Sunday, August 19, 2012

socrates meets valley girl

Last weekend we drove to Schleswig to visit my host dad's vacation home and beloved sailboat. I could write a novel about how beautiful the city was with its historic buildings and fascinating fisherman community, but that's on a completely different train of thought than the one I'm riding now (I probably took the wrong U-Bahn).

On Saturday my host parents and I sailed around a fjord of the Baltic Sea in my host dad's boat, named C'est La Vie. Such is Life. This boat is about 36 years old and very precious to him. Carlo is your typical eccentric European intellect, except not that typical. A retired schoolteacher, he's had incredible journeys throughout his life and maintains friendships throughout all of Europe. He's gone on countless journeys with his friends and has inside jokes that include the Italian phrase for going to the bar and eagles in bathrooms. I love talking to him because he's got such a good perspective on life; he follows C'est La Vie very well.

Something that really blew my mind was that he lived on C'est La Vie for 12 years in the south of Sicily. 12 years. That's about 3/4 of my life. 12 years is probably incredibly different to an adult than it is to a teenager, but nonetheless, his stories make everything I've done feel so insignificant.

I really like Carlo and Brigitte because they enjoy life. Not money or luxuries, but life itself. Today we visited their good friends (Carlo's sailing pal and his Finnish wife) and we had coffee and cake together. Afterward we took a short walk through a nature reserve. One of the things I enjoy the most about Germans is that they love to walk. I once read a book called Socrates Meets Jesus and in one part Socrates questions the excessive use of cars in modern (especially American) society. He describes cars as cages and claims that walking is one of the greatest pleasures in life. I never really understood that until today, when I found myself actually enjoying something that didn't involve spending money or killing virtual people.

Now I'm not gonna pull a McCandless anytime soon but I realized how trapped I felt in America's fast-moving atmosphere. Even as a teenager I felt so much pressure to get things done and to do it quickly. I constantly worried about my future and how what I was doing at the exact moment would affect it. Over the past 3 weeks I haven't even thought about the future because I was too busy enjoying the present. C'est La Vie, my host father says where most people would start freaking out and trying to get everything back in control. We worry so much about directing out life to the perfect path that we forget to look out the window once in a while and enjoy the view.

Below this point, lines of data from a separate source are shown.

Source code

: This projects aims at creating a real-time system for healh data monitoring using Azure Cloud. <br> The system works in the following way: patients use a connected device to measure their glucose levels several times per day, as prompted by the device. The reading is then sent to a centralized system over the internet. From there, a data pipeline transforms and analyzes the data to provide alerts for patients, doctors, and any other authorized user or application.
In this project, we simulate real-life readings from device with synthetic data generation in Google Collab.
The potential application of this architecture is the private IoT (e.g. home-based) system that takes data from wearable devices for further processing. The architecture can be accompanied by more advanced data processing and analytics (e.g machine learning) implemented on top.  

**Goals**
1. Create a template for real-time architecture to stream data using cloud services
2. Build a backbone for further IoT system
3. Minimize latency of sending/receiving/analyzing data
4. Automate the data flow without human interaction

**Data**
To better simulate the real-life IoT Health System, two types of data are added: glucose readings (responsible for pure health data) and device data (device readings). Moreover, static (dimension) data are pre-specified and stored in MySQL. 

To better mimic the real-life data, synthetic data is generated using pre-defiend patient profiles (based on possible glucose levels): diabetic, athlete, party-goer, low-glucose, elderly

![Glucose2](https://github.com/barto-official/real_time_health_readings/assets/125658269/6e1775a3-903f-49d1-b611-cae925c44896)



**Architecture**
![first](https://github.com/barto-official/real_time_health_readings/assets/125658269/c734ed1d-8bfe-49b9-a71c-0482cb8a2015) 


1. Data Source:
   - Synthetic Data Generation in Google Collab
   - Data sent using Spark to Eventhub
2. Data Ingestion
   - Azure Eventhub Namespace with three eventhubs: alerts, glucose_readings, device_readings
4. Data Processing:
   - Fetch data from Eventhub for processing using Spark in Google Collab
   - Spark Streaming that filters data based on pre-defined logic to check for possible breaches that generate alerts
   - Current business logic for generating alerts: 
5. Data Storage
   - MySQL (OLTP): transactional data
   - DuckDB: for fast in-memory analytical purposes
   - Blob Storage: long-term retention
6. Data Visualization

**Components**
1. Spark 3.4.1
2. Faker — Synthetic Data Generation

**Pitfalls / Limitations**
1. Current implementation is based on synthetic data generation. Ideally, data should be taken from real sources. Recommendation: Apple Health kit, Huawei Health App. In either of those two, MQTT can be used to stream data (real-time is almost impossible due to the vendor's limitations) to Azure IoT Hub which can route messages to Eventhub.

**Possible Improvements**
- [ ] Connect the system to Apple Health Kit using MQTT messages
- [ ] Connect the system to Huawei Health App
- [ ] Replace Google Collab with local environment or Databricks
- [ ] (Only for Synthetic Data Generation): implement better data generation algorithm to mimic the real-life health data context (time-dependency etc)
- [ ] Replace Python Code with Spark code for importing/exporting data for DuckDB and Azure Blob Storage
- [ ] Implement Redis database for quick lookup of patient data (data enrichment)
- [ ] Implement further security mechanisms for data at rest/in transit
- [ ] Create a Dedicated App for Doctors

Can you imagine spending 12 years on a boat in Italy? Going out and walking to the bakery every morning to get fresh bread instead of rushing through the drive-thru for a McMuffin? One of my new goals for this year is to get back in touch with the present. I'm going to quit worrying about the future and I'm going to stop regretting the past. I'm going to stop hating people that are in my way and instead take the longer route around them. I'm going to take longer breaths and enjoy the free pleasures of life.